Exercise aim. Reproduce exactly the lines beginning with the line that contains "##### 图1-8 checkVerifyCode接口流程图1" and ending at the final line of the material below.

_ _ _ _

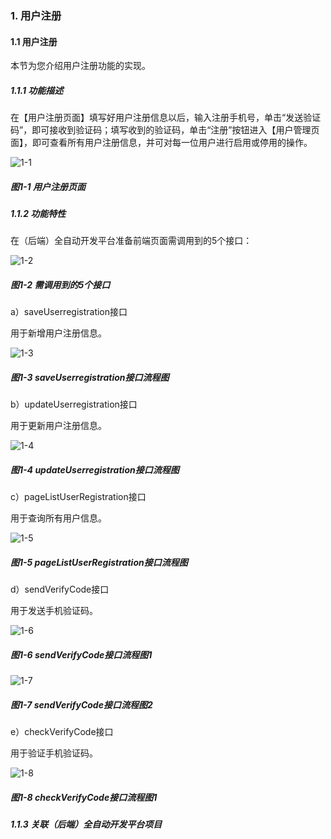 ### 1. 用户注册

#### 1.1 用户注册

本节为您介绍用户注册功能的实现。

##### 1.1.1 功能描述

在【用户注册页面】填写好用户注册信息以后，输入注册手机号，单击“发送验证码”，即可接收到验证码；填写收到的验证码，单击“注册”按钮进入【用户管理页面】，即可查看所有用户注册信息，并可对每一位用户进行启用或停用的操作。

![1-1](https://www.feisuanyz.com/fspage/alcj/register/userregister_1_1.png)

##### 图1-1 用户注册页面

##### 1.1.2 功能特性

在（后端）全自动开发平台准备前端页面需调用到的5个接口：

![1-2](https://www.feisuanyz.com/fspage/alcj/register/userregister_2_1.png)

##### 图1-2 需调用到的5个接口

a）saveUserregistration接口

用于新增用户注册信息。

![1-3](https://www.feisuanyz.com/fspage/alcj/register/userregister_2_2.png)

##### 图1-3 saveUserregistration接口流程图

b）updateUserregistration接口

用于更新用户注册信息。

![1-4](https://www.feisuanyz.com/fspage/alcj/register/userregister_2_3.png)

##### 图1-4 updateUserregistration接口流程图

c）pageListUserRegistration接口

用于查询所有用户信息。

![1-5](https://www.feisuanyz.com/fspage/alcj/register/userregister_2_4.png)

##### 图1-5 pageListUserRegistration接口流程图

d）sendVerifyCode接口

用于发送手机验证码。

![1-6](https://www.feisuanyz.com/fspage/alcj/register/userregister_2_5.png)

##### 图1-6 sendVerifyCode接口流程图1

![1-7](https://www.feisuanyz.com/fspage/alcj/register/userregister_2_6.png)

##### 图1-7 sendVerifyCode接口流程图2

e）checkVerifyCode接口

用于验证手机验证码。

![1-8](https://www.feisuanyz.com/fspage/alcj/register/userregister_2_7.png)

##### 图1-8 checkVerifyCode接口流程图1

##### 1.1.3 关联（后端）全自动开发平台项目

_ _ _ _

Answer below.
##### 图1-8 checkVerifyCode接口流程图1

##### 1.1.3 关联（后端）全自动开发平台项目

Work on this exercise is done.